Carlos Humberto/SCO/STF
Barroso disse que estado só deve interferir na economia quando Constituição legitima esse tipo de intervenção.
Carlos Humberto/SCO/STF

O ministro Luiz Fux foi um dos que concordou com o relator. Para ele, o Código de Defesa do Consumidor já regula a relação entre cliente e empresário nos estacionamentos e não há espaço para legislação concorrente. Não pode o estado, afirmou, inovar em relação à lei federal.

O ministro Alexandre de Moraes divergiu, sustentando que a limitação de poder para os legislativos estaduais está esvaziando esses órgãos. “Essa interpretação ampla das competências da União parece que vem revertendo a intenção do constituinte de ampliar as competências estaduais. Depois do Congresso, as Câmaras Municipais têm muito mais possibilidades que as assembleias. Lamentavelmente, as assembleias esbarram nas questões privativas da União e nos interesses locais que são incumbências das Câmaras”, analisou.

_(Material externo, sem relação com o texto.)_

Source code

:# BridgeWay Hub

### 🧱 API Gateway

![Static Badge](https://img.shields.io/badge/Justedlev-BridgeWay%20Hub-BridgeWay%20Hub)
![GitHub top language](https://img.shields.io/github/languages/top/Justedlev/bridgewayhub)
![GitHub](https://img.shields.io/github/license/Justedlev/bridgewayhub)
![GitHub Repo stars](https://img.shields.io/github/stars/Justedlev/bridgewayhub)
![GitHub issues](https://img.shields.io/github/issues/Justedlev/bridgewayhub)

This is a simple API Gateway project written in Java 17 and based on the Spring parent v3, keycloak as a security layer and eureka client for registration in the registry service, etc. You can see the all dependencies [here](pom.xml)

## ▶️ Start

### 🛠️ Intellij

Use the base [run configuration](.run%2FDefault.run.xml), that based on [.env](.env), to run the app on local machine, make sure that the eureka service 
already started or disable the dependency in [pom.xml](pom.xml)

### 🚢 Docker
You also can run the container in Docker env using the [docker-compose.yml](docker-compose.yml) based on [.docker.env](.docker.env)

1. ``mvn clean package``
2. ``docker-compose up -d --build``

Na mesma linha, o ministro Ricardo Lewandowski fez um discurso incisivo em relação ao fortalecimento do federalismo brasileiro, que, segundo ele, é preciso ser posto em prática no Brasil. O ministro defendeu a autonomia dos deputados estaduais para legislarem sob o ponto de vista das peculiaridades de cada região. O ministro Luiz Edson Fachin também acompanhou a divergência.

O ministro Gilmar Mendes reconheceu a necessidade de se ressaltar a concentração da competência da União. No caso específico, contudo, ele declarou que a lei criaria um “quadro de insegurança jurídica”.

Caixas de supermercados
Criada em 1993, a Lei estadual 2.130 determinou que supermercados do Rio de Janeiro prestassem serviços de empacotamento e tivessem funcionários em cada “máquina registradora” para colocar compras nas sacolas.

Fellipe Sampaio/SCO/STF
Para Alexandre de Moraes, impedir leis esvazia papel dos Legislativos estaduais.
Fellipe Sampaio/SCO/STF

O relator, ministro Alexandre de Moraes, só foi contrário ao artigo 1º da lei, que criava a função de empacotador. Para ele, o dispositivo feria o artigo 22, inciso I, da Constituição, que prevê ser competência privativa da União legislar sobre Direito do Trabalho.

Em relação à obrigatoriedade do empacotador, porém, Moraes avaliou que se trata de um trabalho com finalidade de evitar filas, possibilitando ao consumidor ter um serviço melhor prestado. Segundo ele, os estados possuem competência concorrente à União para legislar sobre Direito do Consumidor, e a lei questionada não geraria custo a mais ao estabelecimento.

O relator foi novamente acompanhado pelos ministros Fachin e Lewandowski, mas venceu voto divergente de Roberto Barroso. Ele afirmou que o estado só deve interferir na economia pelos fundamentos constitucionais que legitimem essa intervenção.

Na prática, a lei dos empacotadores estava sem validade desde 1993, por meio de liminar. Já a norma dos estacionamentos estava oficialmente em vigor, embora nunca tenha funcionado. Com informações da Assessoria de Imprensa do STF.

 

ADIs 451 e 907

* Texto atualizado às 18h22 do dia 1º/8/2017.